Sensitivity: The percentage of test results which are correctly positive in the presence of a tumour.
The greater the sensitivity, the fewer the false-negatives.
Or in other words:
If the sensitivity of a test is very high this means that most patients with the disease will show a positive test result.


In situations where tumor spots from unknown origin are found, for instance in the bones or liver or brain, the use of tumor marker tests can be of help to narrow down the possible type of cancer and be of help in making a choice for therapy. (Table 1).

It is important to remember that no tumor marker is specific for a single type of cancer and that also other disorders may result in elevated levels of a tumor marker.
If the liver or kidneys are not functioning well, this may be a reason that the tumor marker is not properly removed from the blood and that small quantities accumulate, giving rise to a false positive test result.
And in addition it is important to remember that, if the specificity and/or sensitivity of the marker is low or intermediate, a "normal" tumor marker result does not exclude the presence of cancer.

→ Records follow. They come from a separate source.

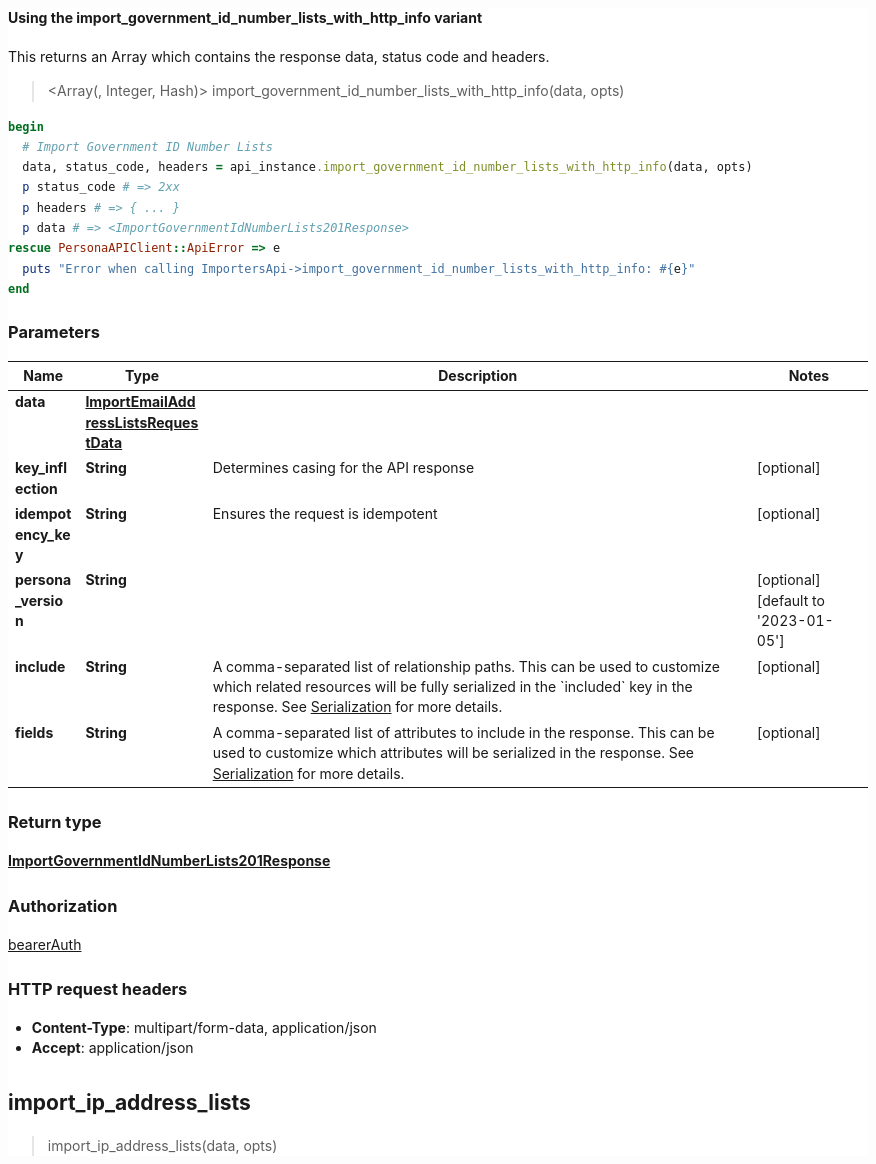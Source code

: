 #### Using the import_government_id_number_lists_with_http_info variant

This returns an Array which contains the response data, status code and headers.

> <Array(<ImportGovernmentIdNumberLists201Response>, Integer, Hash)> import_government_id_number_lists_with_http_info(data, opts)

```ruby
begin
  # Import Government ID Number Lists
  data, status_code, headers = api_instance.import_government_id_number_lists_with_http_info(data, opts)
  p status_code # => 2xx
  p headers # => { ... }
  p data # => <ImportGovernmentIdNumberLists201Response>
rescue PersonaAPIClient::ApiError => e
  puts "Error when calling ImportersApi->import_government_id_number_lists_with_http_info: #{e}"
end
```

### Parameters

| Name | Type | Description | Notes |
| ---- | ---- | ----------- | ----- |
| **data** | [**ImportEmailAddressListsRequestData**](ImportEmailAddressListsRequestData.md) |  |  |
| **key_inflection** | **String** | Determines casing for the API response | [optional] |
| **idempotency_key** | **String** | Ensures the request is idempotent | [optional] |
| **persona_version** | **String** |  | [optional][default to &#39;2023-01-05&#39;] |
| **include** | **String** | A comma-separated list of relationship paths. This can be used to customize which related resources will be fully serialized in the &#x60;included&#x60; key in the response. See [Serialization](https://docs.withpersona.com/reference/serialization#inclusion-of-related-resources) for more details. | [optional] |
| **fields** | **String** | A comma-separated list of attributes to include in the response. This can be used to customize which attributes will be serialized in the response. See [Serialization](https://docs.withpersona.com/reference/serialization#sparse-fieldsets) for more details. | [optional] |

### Return type

[**ImportGovernmentIdNumberLists201Response**](ImportGovernmentIdNumberLists201Response.md)

### Authorization

[bearerAuth](../README.md#bearerAuth)

### HTTP request headers

- **Content-Type**: multipart/form-data, application/json
- **Accept**: application/json


## import_ip_address_lists

> <ImportIpAddressLists201Response> import_ip_address_lists(data, opts)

Of course you are aware that every person is slightly different from the other. This is true also for the exact levels of tumor markers. A single measurement and test result can not provide the same information as multiple determinations at different time points.
Important are the changes that can be observed.
If an elevated tumour marker level in test 1 has normalised in test 2 some weeks later, this might indicate that the first one was false positive. Ask your doctor if also other lab tests such as liver function or renal function tests have changed.
On the other hand if a second test result after some weeks is higher ( more than double) than the first. It is appropriate to ask for additional tests to rule out the presence of a tumor.
In situations where a tumor marker was elevated before the treatment started, a drop towards normal levels or even below that, is a good indication of successfull treatment.
In the event that the initial treatment has been a success, you may discuss with your doctor to measure during the follow up control visits the same tumor marker that was elevated before treatment. A serial test result with rising values may indicate a recurrence of the cancer at an early stage, sometimes even before other symptoms are evident. Take the liberty to discuss with your doctor what to do when such a recurrence knocks on your door.
There might be a good argument to do additional investigations to confirm the recurrence. Another option is to discuss with your doctor if you could benefit from a change of therapy if available.
In situations where both patient and doctor know and accept that there is no alternative approach for therapy, it might be wise to decide together not to continue measuring the tumor marker.
However, this may differ again from person to person in the way the patient uses the knowledge of an elevated tumor marker. Such knowledge may also prevent a request for additional, expensive and sometimes very inconvenient investigations.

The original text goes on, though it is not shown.